In a survey commissioned by Sheffield Business School at Sheffield Hallam University, almost two thirds of companies (62 per cent) said they were either aspiring to be a “best company to work for” or have achieved this already.

Yet more than half of businesses (59 per cent) said the amount of training, other than that required by regulation, should be more.

Lynda Hinxman, assistant dean at Sheffield Hallam University business school, said: “From our discussions with business leaders we have identified three key issues.

“Corporates have had to become such lean operations in the recession that there is little time or money to train. Middle managers do not always recognise their critical role in developing the 
next generation of leaders – and many do not have the skills to do this.

“And corporates are spending too much on training, particularly for regulatory purposes, that is not linked to delivering strategic business goals.

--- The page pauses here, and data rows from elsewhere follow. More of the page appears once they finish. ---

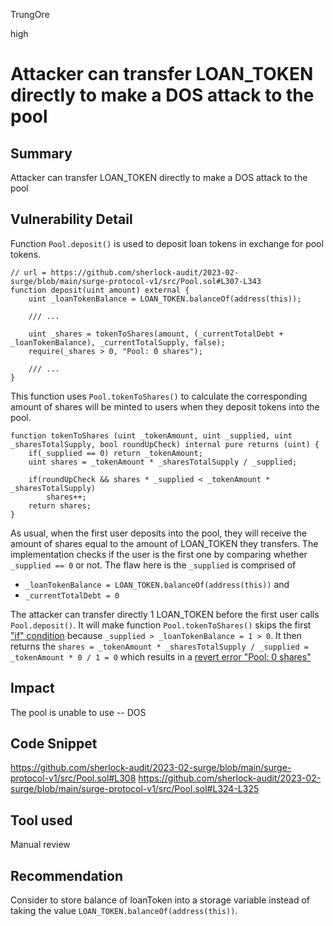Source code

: TrungOre

high

# Attacker can transfer LOAN_TOKEN directly to make a DOS attack to the pool

## Summary
Attacker can transfer LOAN_TOKEN directly to make a DOS attack to the pool
 
## Vulnerability Detail
Function `Pool.deposit()` is used to deposit loan tokens in exchange for pool tokens. 
```solidity=
// url = https://github.com/sherlock-audit/2023-02-surge/blob/main/surge-protocol-v1/src/Pool.sol#L307-L343
function deposit(uint amount) external {
    uint _loanTokenBalance = LOAN_TOKEN.balanceOf(address(this));

    /// ... 

    uint _shares = tokenToShares(amount, (_currentTotalDebt + _loanTokenBalance), _currentTotalSupply, false);
    require(_shares > 0, "Pool: 0 shares");
    
    /// ... 
}
```
This function uses `Pool.tokenToShares()` to calculate the corresponding amount of shares will be minted to users when they deposit tokens into the pool. 
```solidity=
function tokenToShares (uint _tokenAmount, uint _supplied, uint _sharesTotalSupply, bool roundUpCheck) internal pure returns (uint) {
    if(_supplied == 0) return _tokenAmount;
    uint shares = _tokenAmount * _sharesTotalSupply / _supplied;

    if(roundUpCheck && shares * _supplied < _tokenAmount * _sharesTotalSupply) 
        shares++;
    return shares;
}
```
As usual, when the first user deposits into the pool, they will receive the amount of shares equal to the amount of LOAN_TOKEN they transfers. The implementation checks if the user is the first one by comparing whether `_supplied == 0` or not. The flaw here is the `_supplied` is comprised of 
* `_loanTokenBalance = LOAN_TOKEN.balanceOf(address(this))` and 
* `_currentTotalDebt = 0`

The attacker can transfer directly 1 LOAN_TOKEN before the first user calls `Pool.deposit()`. It will make function `Pool.tokenToShares()` skips the first ["if" condition](https://github.com/sherlock-audit/2023-02-surge/blob/main/surge-protocol-v1/src/Pool.sol#L200) because `_supplied > _loanTokenBalance = 1 > 0`. It then returns the `shares = _tokenAmount * _sharesTotalSupply / _supplied = _tokenAmount * 0 / 1 = 0` which results in a [revert error "Pool: 0 shares"](https://github.com/sherlock-audit/2023-02-surge/blob/main/surge-protocol-v1/src/Pool.sol#L325)

## Impact
The pool is unable to use -- DOS 

## Code Snippet
https://github.com/sherlock-audit/2023-02-surge/blob/main/surge-protocol-v1/src/Pool.sol#L308
https://github.com/sherlock-audit/2023-02-surge/blob/main/surge-protocol-v1/src/Pool.sol#L324-L325

## Tool used
Manual review 

## Recommendation
Consider to store balance of loanToken into a storage variable instead of taking the value `LOAN_TOKEN.balanceOf(address(this))`.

That is an issue for everyone in this sector, including universities.”

The survey of 153 corporate leaders included questions specifically for leaders of the largest corporates.

In this smaller sample, nearly half (47 per cent) said their chief executives had a passion for learning and development and were personally committed to its importance.

A further 47 per cent of those questioned admitted that while their chief executives believe in the importance of learning, it is not a key priority.

When asked if middle managers have the skills to develop future leaders, 47 per cent said not, against 40 per cent who thought they did.

And nearly all (93 per cent) said that middle managers are critical to the development of future leaders within their businesses.

The barriers to doing more training are budget (69 per cent), allowing time off to do training (44 per cent) and cover for jobs while being trained (40 per cent).

Only 38 per cent said they were doing enough training to achieve their corporate vision.

Ms Hinxman added: “Learning and development is no longer a ‘nice to have’ in corporates, but middle managers are facing major challenges to deliver this learning aspiration.

“Our own priority is to ensure training and development delivers business performance – but we have further to go.

“We have developed two new tools which will address some of the issues highlighted in this report – a process for talent identification and tools to develop the emotional intelligence of leaders – as well as more work-based learning.

“Clearly this is an area we all need to prioritise.”